Muchos otros actos a través de su larga vida debieron denotar y connotar en Dulce María Loynaz lo que ella nunca se privó de ocultar: su verdadera posición dentro de las clases sociales. La aristocracia ha sido siempre, desde que se formó en la historia humana, la clase más alejada de los humildes, no hablemos ya de un proletariado ni de una ideología comunista, que representó para ella no una mera disidencia política, sino la mayor herejía que podía asaltar su espíritu: la muerte del mundo en que ella se había obstinado en vivir, un mundo extinto en realidad ya extinto desde hacía décadas, pero que para ella fue definitivamente cadáver en enero de 1959. ¿Se podía esperar de esta mujer no ya que apoyara el proceso revolucionario, sino siquiera que alcanzara a comprenderlo? Por supuesto que una respuesta afirmativa constituye una prueba de incapacidad supina para comprender la naturaleza humana. Pero hay una pregunta todavía más polémica, puesto que su esencia resulta casi inasible y mucho más ambigua: ¿se podía esperar de Dulce María Loynaz que escribiera una novela realista, una novela de la tierra, una novela del boom latinoamericano?

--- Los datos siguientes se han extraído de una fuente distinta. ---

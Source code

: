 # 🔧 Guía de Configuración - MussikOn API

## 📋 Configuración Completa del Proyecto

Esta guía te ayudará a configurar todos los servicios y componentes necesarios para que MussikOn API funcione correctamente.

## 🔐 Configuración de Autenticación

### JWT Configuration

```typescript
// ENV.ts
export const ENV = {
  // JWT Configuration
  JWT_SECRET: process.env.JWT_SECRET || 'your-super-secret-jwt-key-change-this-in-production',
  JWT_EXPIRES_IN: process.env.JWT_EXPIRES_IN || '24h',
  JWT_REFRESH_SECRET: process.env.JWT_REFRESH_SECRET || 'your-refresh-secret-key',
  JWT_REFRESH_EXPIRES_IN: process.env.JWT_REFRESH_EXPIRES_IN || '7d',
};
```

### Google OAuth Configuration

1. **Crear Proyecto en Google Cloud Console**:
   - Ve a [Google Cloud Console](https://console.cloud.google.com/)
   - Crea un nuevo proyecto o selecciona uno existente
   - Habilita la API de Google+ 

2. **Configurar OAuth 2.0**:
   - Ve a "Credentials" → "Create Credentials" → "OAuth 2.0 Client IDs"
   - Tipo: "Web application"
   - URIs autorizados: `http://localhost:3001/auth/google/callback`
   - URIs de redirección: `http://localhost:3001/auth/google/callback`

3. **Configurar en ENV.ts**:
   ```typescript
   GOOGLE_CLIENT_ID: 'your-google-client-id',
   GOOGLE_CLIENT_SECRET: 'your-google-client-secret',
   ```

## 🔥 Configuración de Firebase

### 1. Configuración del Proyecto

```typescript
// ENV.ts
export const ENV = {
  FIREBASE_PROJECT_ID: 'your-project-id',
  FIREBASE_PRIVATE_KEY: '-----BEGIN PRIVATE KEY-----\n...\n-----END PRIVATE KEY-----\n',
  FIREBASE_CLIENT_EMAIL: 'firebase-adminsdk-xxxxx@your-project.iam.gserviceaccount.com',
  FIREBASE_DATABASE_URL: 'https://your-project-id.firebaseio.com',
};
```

[i] Dulce María Loynaz, una mitad en la sombra. Antón Arruffat
[ii] (Alejandro González Acosta http://otrolunes.com/58/este-lunes/notas-sobre-la-nobleza-titulada-cubana-y-otras-afinidades-parte-i/)
[iii] He visto un estimado de más de noventa casas de alquiler y dos millones de pesos oro.
[iv] Revista Surco Sur de Arte y Literatura https://digitalcommons.usf.edu/surcosur/vol8/iss11/8/ volumen 8 2018
[v] José Manuel Carbonell y Rivero (Alquízar, 3 de julio de 1880 – La Habana, 20 de marzo de 1968) fue un revolucionario, orador, diplomático, poeta, ensayista, historiador, presidente de la Academia de Artes y Letras, miembro de corporaciones varias, y abogado cubano. Se consideraba un discípulo de José Martí. En 1910, fue delegado de Cuba ante la Cuarta Conferencia Panamericana que tuvo lugar en Buenos Aires; en 1911 fue delegado de Cuba en la coronación del Rey Jorge V. Fue presidente de la Sección de Literatura de la Academia Nacional de Artes y Ciencias; presidente de Sociedad Geográfica de Cuba; recopilador de las obras de Jesús Castellanos y Enrique Hernández Miyares.